The problem
The lines you need are those holding the word "images"; pull them from the material.

Source data
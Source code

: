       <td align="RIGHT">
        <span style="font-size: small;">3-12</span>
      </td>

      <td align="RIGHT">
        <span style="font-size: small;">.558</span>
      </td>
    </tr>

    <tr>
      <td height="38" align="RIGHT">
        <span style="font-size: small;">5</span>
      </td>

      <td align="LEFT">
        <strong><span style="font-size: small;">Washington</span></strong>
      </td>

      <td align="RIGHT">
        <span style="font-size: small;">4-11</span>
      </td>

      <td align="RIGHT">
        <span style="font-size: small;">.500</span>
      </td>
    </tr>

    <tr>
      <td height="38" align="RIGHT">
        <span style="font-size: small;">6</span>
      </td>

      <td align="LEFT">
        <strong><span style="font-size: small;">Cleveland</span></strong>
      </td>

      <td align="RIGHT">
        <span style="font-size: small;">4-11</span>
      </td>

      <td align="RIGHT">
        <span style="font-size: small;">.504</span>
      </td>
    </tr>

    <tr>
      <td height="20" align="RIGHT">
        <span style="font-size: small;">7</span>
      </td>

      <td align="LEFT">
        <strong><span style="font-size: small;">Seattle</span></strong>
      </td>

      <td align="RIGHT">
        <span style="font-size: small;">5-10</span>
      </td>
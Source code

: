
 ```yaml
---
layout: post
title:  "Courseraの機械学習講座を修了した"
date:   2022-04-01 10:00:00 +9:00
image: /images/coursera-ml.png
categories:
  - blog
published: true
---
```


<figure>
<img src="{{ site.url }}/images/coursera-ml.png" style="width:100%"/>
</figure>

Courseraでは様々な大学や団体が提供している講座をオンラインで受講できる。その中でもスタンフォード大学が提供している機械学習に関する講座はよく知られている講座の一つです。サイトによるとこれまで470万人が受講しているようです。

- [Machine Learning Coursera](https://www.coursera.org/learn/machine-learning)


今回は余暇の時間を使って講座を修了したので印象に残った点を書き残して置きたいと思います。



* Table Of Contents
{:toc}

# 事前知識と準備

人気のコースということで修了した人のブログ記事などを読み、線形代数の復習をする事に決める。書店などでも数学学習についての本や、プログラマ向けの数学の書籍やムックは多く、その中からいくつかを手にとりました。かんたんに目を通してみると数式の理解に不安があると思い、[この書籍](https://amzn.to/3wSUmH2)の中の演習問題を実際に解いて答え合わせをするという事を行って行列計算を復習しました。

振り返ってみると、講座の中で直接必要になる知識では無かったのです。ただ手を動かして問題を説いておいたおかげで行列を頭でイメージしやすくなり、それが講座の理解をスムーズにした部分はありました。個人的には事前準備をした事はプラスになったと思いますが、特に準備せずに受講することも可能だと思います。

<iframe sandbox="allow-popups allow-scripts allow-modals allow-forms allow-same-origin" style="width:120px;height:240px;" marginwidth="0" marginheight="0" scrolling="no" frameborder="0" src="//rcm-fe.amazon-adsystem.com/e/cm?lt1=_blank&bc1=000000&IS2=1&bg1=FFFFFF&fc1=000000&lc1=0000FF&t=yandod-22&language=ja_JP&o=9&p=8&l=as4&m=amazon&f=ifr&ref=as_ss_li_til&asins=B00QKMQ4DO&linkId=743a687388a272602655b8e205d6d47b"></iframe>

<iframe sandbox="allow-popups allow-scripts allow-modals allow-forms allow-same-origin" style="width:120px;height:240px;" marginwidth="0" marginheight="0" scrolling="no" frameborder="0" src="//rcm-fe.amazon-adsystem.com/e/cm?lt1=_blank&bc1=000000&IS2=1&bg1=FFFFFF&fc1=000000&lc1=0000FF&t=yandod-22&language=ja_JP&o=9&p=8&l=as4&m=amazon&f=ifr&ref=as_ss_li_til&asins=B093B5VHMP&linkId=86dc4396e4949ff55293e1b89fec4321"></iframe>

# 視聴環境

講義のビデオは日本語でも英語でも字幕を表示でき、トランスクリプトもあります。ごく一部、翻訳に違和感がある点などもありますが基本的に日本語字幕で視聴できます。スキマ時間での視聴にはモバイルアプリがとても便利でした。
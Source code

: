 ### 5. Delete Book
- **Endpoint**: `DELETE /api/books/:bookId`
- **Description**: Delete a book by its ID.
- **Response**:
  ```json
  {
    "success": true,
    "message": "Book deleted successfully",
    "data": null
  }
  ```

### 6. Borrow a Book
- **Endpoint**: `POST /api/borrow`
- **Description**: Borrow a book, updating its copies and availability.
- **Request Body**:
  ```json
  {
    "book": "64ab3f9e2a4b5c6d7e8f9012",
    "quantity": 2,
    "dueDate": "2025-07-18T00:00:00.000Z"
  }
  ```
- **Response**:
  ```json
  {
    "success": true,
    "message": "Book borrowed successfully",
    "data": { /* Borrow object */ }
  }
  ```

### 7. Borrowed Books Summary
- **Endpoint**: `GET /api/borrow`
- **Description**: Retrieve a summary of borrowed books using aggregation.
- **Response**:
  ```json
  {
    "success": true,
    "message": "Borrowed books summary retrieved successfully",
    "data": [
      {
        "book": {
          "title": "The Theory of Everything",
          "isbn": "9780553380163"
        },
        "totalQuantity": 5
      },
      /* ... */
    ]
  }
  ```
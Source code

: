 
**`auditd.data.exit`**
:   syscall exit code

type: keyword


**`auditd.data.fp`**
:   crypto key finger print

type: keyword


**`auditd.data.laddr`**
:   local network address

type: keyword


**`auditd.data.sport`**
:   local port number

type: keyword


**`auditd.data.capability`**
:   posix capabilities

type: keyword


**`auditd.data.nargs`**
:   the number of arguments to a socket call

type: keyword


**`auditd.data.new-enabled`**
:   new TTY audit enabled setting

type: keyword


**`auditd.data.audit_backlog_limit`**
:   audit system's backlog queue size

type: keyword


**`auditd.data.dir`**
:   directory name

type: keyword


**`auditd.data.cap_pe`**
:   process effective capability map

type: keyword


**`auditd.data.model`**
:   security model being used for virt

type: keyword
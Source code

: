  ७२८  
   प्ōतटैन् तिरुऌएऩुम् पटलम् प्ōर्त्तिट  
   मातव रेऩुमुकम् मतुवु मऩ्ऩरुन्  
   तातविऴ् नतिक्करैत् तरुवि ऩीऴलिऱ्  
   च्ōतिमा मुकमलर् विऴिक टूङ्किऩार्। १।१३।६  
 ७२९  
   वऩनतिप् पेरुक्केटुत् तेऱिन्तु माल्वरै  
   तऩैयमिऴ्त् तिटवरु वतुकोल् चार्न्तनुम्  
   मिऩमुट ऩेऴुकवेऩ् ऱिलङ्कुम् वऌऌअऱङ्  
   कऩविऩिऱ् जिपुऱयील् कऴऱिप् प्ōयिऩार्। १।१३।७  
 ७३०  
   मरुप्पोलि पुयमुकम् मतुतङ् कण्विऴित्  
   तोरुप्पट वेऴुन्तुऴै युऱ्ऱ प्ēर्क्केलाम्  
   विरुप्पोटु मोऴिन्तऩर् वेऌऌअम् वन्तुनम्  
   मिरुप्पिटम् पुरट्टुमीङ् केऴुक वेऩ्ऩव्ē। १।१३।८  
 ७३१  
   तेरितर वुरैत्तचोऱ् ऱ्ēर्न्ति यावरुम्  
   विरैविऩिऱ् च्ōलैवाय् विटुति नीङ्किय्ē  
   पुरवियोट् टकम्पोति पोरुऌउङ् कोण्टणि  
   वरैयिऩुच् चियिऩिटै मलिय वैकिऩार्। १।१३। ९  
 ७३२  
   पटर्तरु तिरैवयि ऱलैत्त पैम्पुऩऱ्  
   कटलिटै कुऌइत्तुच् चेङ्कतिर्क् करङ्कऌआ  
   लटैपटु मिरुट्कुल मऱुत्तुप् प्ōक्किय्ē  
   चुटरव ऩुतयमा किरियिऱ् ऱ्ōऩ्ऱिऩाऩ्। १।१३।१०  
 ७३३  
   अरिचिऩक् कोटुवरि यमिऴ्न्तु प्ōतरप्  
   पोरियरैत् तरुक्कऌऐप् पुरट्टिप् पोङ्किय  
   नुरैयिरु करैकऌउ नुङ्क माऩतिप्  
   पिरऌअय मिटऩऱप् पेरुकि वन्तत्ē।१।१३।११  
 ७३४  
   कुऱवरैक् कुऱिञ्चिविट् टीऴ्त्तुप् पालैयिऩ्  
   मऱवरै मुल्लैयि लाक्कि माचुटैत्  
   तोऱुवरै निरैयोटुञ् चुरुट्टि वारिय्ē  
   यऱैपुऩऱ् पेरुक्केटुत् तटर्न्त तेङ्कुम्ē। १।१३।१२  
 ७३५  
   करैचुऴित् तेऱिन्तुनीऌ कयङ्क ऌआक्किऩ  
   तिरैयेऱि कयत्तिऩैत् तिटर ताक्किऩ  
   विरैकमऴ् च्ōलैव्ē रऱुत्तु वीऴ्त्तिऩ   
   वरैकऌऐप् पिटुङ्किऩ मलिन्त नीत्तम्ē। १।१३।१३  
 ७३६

Completed exercise
image: /images/coursera-ml.png
<img src="{{ site.url }}/images/coursera-ml.png" style="width:100%"/>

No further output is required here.